§ What is required
Count the lines below that include the word "Uninstall", then give that number and no other words.

§ Exercise material
|---|

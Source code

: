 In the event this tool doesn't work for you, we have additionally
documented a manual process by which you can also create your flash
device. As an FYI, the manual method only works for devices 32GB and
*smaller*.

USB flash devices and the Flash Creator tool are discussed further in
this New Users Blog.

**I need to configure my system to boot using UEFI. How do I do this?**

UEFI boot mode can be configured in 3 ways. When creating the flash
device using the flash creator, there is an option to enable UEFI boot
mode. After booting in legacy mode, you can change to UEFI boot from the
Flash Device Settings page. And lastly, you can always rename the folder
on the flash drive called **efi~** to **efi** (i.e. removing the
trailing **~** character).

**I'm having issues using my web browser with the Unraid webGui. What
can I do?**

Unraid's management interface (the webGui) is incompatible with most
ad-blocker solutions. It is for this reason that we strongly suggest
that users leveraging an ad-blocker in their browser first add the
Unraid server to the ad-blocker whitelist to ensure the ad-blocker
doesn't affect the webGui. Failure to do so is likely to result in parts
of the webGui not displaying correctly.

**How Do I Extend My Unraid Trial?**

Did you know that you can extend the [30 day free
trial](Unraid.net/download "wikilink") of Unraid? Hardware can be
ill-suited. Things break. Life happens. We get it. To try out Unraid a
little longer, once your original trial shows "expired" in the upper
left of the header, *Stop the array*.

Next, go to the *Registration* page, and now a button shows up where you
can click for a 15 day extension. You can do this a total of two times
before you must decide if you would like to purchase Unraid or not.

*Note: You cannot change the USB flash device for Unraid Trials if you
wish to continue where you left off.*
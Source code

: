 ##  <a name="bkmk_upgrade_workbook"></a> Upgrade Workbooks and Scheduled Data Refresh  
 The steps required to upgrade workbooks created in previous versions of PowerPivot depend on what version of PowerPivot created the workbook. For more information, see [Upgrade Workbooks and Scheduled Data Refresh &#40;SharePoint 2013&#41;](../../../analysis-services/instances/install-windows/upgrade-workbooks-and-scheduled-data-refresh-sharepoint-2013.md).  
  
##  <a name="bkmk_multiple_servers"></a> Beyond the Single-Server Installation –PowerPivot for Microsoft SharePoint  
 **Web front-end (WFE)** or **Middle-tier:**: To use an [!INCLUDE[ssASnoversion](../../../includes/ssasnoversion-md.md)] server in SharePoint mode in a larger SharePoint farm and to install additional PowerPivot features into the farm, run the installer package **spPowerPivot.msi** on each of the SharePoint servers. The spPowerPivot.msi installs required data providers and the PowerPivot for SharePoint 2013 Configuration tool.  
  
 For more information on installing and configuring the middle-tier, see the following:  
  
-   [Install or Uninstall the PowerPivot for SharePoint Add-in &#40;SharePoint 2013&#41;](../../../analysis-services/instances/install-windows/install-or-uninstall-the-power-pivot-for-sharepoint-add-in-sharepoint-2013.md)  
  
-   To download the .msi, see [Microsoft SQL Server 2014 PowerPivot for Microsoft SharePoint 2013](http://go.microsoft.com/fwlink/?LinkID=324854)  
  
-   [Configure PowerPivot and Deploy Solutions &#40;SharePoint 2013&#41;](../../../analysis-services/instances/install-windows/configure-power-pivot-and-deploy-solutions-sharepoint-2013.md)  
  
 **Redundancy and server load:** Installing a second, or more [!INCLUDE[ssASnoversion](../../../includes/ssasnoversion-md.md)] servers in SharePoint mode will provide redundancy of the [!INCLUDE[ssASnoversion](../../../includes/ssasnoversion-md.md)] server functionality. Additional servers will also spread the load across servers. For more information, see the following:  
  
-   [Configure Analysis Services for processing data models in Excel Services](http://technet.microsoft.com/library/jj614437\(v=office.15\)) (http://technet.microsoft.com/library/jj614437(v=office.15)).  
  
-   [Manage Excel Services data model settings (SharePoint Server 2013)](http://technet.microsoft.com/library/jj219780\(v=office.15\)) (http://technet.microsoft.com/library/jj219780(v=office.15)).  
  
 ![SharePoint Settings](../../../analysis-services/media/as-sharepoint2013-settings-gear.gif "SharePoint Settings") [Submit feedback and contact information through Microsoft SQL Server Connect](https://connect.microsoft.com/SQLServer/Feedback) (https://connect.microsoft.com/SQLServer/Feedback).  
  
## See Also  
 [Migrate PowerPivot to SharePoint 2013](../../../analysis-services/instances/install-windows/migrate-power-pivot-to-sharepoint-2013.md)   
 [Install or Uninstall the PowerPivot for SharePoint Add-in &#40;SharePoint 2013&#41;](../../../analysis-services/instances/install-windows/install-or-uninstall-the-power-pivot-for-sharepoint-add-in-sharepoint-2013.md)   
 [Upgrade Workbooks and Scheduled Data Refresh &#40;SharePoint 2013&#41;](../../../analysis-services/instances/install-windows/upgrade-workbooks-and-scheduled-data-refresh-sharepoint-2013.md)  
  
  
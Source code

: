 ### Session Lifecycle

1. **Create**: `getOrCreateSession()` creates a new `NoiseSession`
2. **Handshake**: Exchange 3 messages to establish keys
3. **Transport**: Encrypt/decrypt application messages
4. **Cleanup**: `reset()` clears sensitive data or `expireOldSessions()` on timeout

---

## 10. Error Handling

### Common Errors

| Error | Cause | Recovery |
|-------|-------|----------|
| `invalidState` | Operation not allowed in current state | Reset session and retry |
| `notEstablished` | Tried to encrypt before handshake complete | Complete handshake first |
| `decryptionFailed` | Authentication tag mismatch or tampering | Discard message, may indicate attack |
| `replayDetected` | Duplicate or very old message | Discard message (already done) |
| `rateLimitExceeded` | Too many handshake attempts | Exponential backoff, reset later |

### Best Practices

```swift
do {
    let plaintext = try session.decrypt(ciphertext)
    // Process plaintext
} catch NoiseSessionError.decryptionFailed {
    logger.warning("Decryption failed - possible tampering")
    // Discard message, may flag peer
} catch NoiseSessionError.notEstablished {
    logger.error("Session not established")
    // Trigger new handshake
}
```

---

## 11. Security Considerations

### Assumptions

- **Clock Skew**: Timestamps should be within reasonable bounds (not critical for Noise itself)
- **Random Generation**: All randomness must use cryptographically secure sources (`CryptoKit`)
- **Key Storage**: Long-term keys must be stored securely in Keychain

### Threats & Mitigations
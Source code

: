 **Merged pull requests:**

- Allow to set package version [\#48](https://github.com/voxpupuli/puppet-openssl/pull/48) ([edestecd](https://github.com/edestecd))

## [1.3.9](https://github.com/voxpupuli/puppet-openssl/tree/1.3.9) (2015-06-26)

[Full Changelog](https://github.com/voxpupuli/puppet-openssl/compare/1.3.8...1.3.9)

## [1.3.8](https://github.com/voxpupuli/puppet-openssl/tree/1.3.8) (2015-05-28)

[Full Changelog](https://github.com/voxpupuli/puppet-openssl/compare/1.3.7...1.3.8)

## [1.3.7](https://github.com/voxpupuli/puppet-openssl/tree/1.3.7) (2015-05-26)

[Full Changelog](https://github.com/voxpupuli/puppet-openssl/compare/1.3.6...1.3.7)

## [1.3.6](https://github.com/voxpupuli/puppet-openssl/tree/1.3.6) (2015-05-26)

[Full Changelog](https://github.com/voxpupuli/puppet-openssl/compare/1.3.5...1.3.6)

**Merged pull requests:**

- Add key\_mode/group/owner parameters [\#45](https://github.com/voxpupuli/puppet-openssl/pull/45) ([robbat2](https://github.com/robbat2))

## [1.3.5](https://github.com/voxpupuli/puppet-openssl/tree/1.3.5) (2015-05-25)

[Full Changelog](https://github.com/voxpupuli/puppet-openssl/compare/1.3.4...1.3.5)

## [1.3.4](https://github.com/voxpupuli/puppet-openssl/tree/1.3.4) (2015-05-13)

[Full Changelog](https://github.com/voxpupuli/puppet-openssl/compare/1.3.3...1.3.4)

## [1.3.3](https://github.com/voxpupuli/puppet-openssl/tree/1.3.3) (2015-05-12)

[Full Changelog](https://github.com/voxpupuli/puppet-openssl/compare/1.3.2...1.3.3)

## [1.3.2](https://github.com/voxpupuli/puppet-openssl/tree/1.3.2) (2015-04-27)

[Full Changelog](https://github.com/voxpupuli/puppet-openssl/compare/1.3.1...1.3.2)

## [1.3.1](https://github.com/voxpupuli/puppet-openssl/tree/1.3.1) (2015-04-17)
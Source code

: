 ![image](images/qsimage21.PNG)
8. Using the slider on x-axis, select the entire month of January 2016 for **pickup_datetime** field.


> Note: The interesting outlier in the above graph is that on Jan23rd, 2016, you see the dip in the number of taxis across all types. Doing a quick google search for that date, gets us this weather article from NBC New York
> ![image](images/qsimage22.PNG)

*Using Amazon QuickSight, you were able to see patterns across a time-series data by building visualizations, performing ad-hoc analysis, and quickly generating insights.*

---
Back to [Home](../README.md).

|---|

§ Answer space
2